PROBLEM TO SOLVE: Down to the last line, print the entries below exactly, and keep every picture out of the copy.

GIVEN DATA:
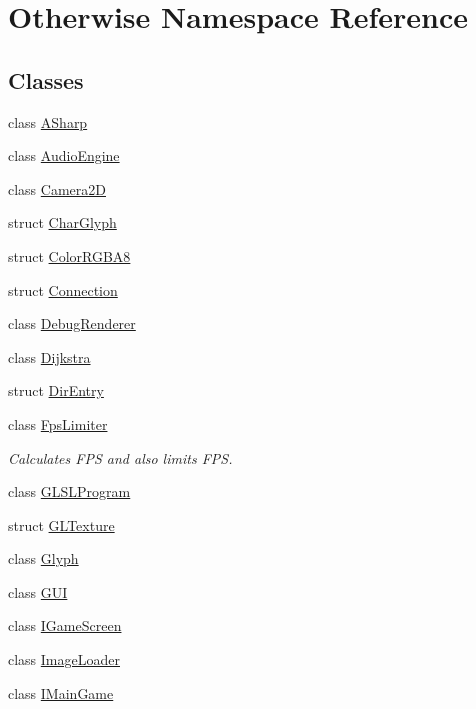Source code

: \hypertarget{namespace_otherwise}{}\section{Otherwise Namespace Reference}
\label{namespace_otherwise}
\subsection*{Classes}
\begin{DoxyCompactItemize}
\item 
class \hyperlink{class_otherwise_1_1_a_sharp}{A\+Sharp}
\item 
class \hyperlink{class_otherwise_1_1_audio_engine}{Audio\+Engine}
\item 
class \hyperlink{class_otherwise_1_1_camera2_d}{Camera2D}
\item 
struct \hyperlink{struct_otherwise_1_1_char_glyph}{Char\+Glyph}
\item 
struct \hyperlink{struct_otherwise_1_1_color_r_g_b_a8}{Color\+R\+G\+B\+A8}
\item 
struct \hyperlink{struct_otherwise_1_1_connection}{Connection}
\item 
class \hyperlink{class_otherwise_1_1_debug_renderer}{Debug\+Renderer}
\item 
class \hyperlink{class_otherwise_1_1_dijkstra}{Dijkstra}
\item 
struct \hyperlink{struct_otherwise_1_1_dir_entry}{Dir\+Entry}
\item 
class \hyperlink{class_otherwise_1_1_fps_limiter}{Fps\+Limiter}
\begin{DoxyCompactList}\small\item\em Calculates F\+PS and also limits F\+PS. \end{DoxyCompactList}\item 
class \hyperlink{class_otherwise_1_1_g_l_s_l_program}{G\+L\+S\+L\+Program}
\item 
struct \hyperlink{struct_otherwise_1_1_g_l_texture}{G\+L\+Texture}
\item 
class \hyperlink{class_otherwise_1_1_glyph}{Glyph}
\item 
class \hyperlink{class_otherwise_1_1_g_u_i}{G\+UI}
\item 
class \hyperlink{class_otherwise_1_1_i_game_screen}{I\+Game\+Screen}
\item 
class \hyperlink{class_otherwise_1_1_image_loader}{Image\+Loader}
\item 
class \hyperlink{class_otherwise_1_1_i_main_game}{I\+Main\+Game}

\end{DoxyCompactItemize}
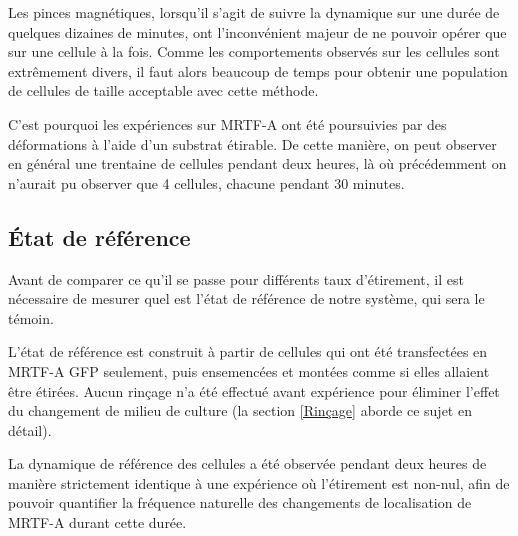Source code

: \documentclass{report}
\begin{document}
Les pinces magnétiques, lorsqu'il s'agit de suivre la dynamique sur une durée de quelques dizaines de minutes, ont l'inconvénient majeur de ne pouvoir opérer que sur une cellule à la fois. Comme les comportements observés sur les cellules sont extrêmement divers, il faut alors beaucoup de temps pour obtenir une population de cellules de taille acceptable avec cette méthode. 

C'est pourquoi les expériences sur MRTF-A ont été poursuivies par des déformations à l'aide d'un substrat étirable. De cette manière, on peut observer en général une trentaine de cellules pendant deux heures, là où précédemment on n'aurait pu observer que 4 cellules, chacune pendant 30 minutes. 



\subsection{\'Etat de référence}

Avant de comparer ce qu'il se passe pour différents taux d'étirement, il est nécessaire de mesurer quel est l'état de référence de notre système, qui sera le témoin. 

L'état de référence est construit à partir de cellules qui ont été transfectées en MRTF-A GFP seulement, puis ensemencées et montées comme si elles allaient être étirées. 
Aucun rinçage n'a été effectué avant expérience pour éliminer l'effet du changement de milieu de culture (la section \ref{Rinçage} aborde ce sujet en détail). 

La dynamique de référence des cellules a été observée pendant deux heures de manière strictement identique à une expérience où l'étirement est non-nul, afin de pouvoir quantifier la fréquence naturelle des changements de localisation de MRTF-A durant cette durée. 
\end{document}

EXERCISE SOLUTION:
Source code

: \hypertarget{namespace_otherwise}{}\section{Otherwise Namespace Reference}
\label{namespace_otherwise}
\subsection*{Classes}
\begin{DoxyCompactItemize}
\item 
class \hyperlink{class_otherwise_1_1_a_sharp}{A\+Sharp}
\item 
class \hyperlink{class_otherwise_1_1_audio_engine}{Audio\+Engine}
\item 
class \hyperlink{class_otherwise_1_1_camera2_d}{Camera2D}
\item 
struct \hyperlink{struct_otherwise_1_1_char_glyph}{Char\+Glyph}
\item 
struct \hyperlink{struct_otherwise_1_1_color_r_g_b_a8}{Color\+R\+G\+B\+A8}
\item 
struct \hyperlink{struct_otherwise_1_1_connection}{Connection}
\item 
class \hyperlink{class_otherwise_1_1_debug_renderer}{Debug\+Renderer}
\item 
class \hyperlink{class_otherwise_1_1_dijkstra}{Dijkstra}
\item 
struct \hyperlink{struct_otherwise_1_1_dir_entry}{Dir\+Entry}
\item 
class \hyperlink{class_otherwise_1_1_fps_limiter}{Fps\+Limiter}
\begin{DoxyCompactList}\small\item\em Calculates F\+PS and also limits F\+PS. \end{DoxyCompactList}\item 
class \hyperlink{class_otherwise_1_1_g_l_s_l_program}{G\+L\+S\+L\+Program}
\item 
struct \hyperlink{struct_otherwise_1_1_g_l_texture}{G\+L\+Texture}
\item 
class \hyperlink{class_otherwise_1_1_glyph}{Glyph}
\item 
class \hyperlink{class_otherwise_1_1_g_u_i}{G\+UI}
\item 
class \hyperlink{class_otherwise_1_1_i_game_screen}{I\+Game\+Screen}
\item 
class \hyperlink{class_otherwise_1_1_image_loader}{Image\+Loader}
\item 
class \hyperlink{class_otherwise_1_1_i_main_game}{I\+Main\+Game}

\end{DoxyCompactItemize}
Source code

: \documentclass{report}
\begin{document}
Les pinces magnétiques, lorsqu'il s'agit de suivre la dynamique sur une durée de quelques dizaines de minutes, ont l'inconvénient majeur de ne pouvoir opérer que sur une cellule à la fois. Comme les comportements observés sur les cellules sont extrêmement divers, il faut alors beaucoup de temps pour obtenir une population de cellules de taille acceptable avec cette méthode. 

C'est pourquoi les expériences sur MRTF-A ont été poursuivies par des déformations à l'aide d'un substrat étirable. De cette manière, on peut observer en général une trentaine de cellules pendant deux heures, là où précédemment on n'aurait pu observer que 4 cellules, chacune pendant 30 minutes. 



\subsection{\'Etat de référence}

Avant de comparer ce qu'il se passe pour différents taux d'étirement, il est nécessaire de mesurer quel est l'état de référence de notre système, qui sera le témoin. 

L'état de référence est construit à partir de cellules qui ont été transfectées en MRTF-A GFP seulement, puis ensemencées et montées comme si elles allaient être étirées. 
Aucun rinçage n'a été effectué avant expérience pour éliminer l'effet du changement de milieu de culture (la section \ref{Rinçage} aborde ce sujet en détail). 

La dynamique de référence des cellules a été observée pendant deux heures de manière strictement identique à une expérience où l'étirement est non-nul, afin de pouvoir quantifier la fréquence naturelle des changements de localisation de MRTF-A durant cette durée. 
\end{document}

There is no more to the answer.